Evaluating the Therapeutic Potential of MRT68921 and Afatinib in Three-Dimensional Models of Epithelial Ovarian Cancer

Background/Objectives: Epithelial ovarian cancer (EOC) is often diagnosed at advanced stages, with metastasis driven by spheroid dissemination within the peritoneal cavity. We previously demonstrated that autophagy supports spheroid cell survival and suggest that it contributes to chemoresistance. Unc-51-like autophagy activating kinase 1 (ULK1), a key regulator of autophagy, has emerged as a promising therapeutic target.
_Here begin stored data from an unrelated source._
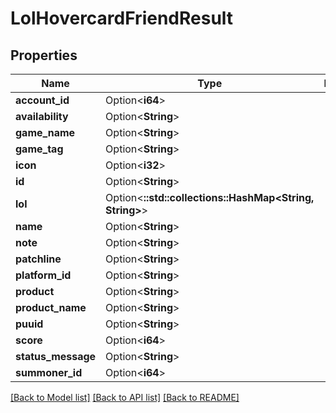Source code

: # LolHovercardFriendResult

## Properties

Name | Type | Description | Notes
------------ | ------------- | ------------- | -------------
**account_id** | Option<**i64**> |  | [optional]
**availability** | Option<**String**> |  | [optional]
**game_name** | Option<**String**> |  | [optional]
**game_tag** | Option<**String**> |  | [optional]
**icon** | Option<**i32**> |  | [optional]
**id** | Option<**String**> |  | [optional]
**lol** | Option<**::std::collections::HashMap<String, String>**> |  | [optional]
**name** | Option<**String**> |  | [optional]
**note** | Option<**String**> |  | [optional]
**patchline** | Option<**String**> |  | [optional]
**platform_id** | Option<**String**> |  | [optional]
**product** | Option<**String**> |  | [optional]
**product_name** | Option<**String**> |  | [optional]
**puuid** | Option<**String**> |  | [optional]
**score** | Option<**i64**> |  | [optional]
**status_message** | Option<**String**> |  | [optional]
**summoner_id** | Option<**i64**> |  | [optional]

[[Back to Model list]](../README.md#documentation-for-models) [[Back to API list]](../README.md#documentation-for-api-endpoints) [[Back to README]](../README.md)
Here, we evaluated the effects of ULK1 inhibition via MRT68921, alone and in combination with afatinib—a tyrosine kinase inhibitor (TKI) known to induce pro-survival autophagy—in EOC. Methods: High-grade serous (HGSOC) and ovarian clear cell carcinoma (OCCC) cell lines were cultured under adherent and spheroid conditions. Immunoblotting confirmed on-target effects and modulation of autophagy. Autophagic flux was assessed using mCherry-eGFP-LC3 reporter assays. We assessed 96 dose combinations of MRT68921 and afatinib using drug combination matrices, with synergy evaluated via Synergy Finder. Promising combinations were evaluated across multiple EOC spheroid models and patient ascites-derived organoids. Results: MRT68921 inhibited ULK1 activity and reduced autophagic flux in a context-dependent manner while afatinib alone induced autophagy. Their combination produced synergistic effects at select concentrations, impairing spheroid reattachment and viability. However, MRT68921 alone significantly reduced viability across multiple EOC models, including patient ascites-derived organoids. Conclusions: This study is the first to evaluate the combined effects of MRT68921 and afatinib in epithelial ovarian cancer. Our findings demonstrate that ULK1 inhibition via MRT68921 consistently reduces cell viability across multiple ovarian cancer models, supporting ULK1 as a promising therapeutic target. In contrast, combination with afatinib produced limited and context-dependent effects, indicating that further investigation is needed to identify optimal combination strategies for ULK1-targeted therapies.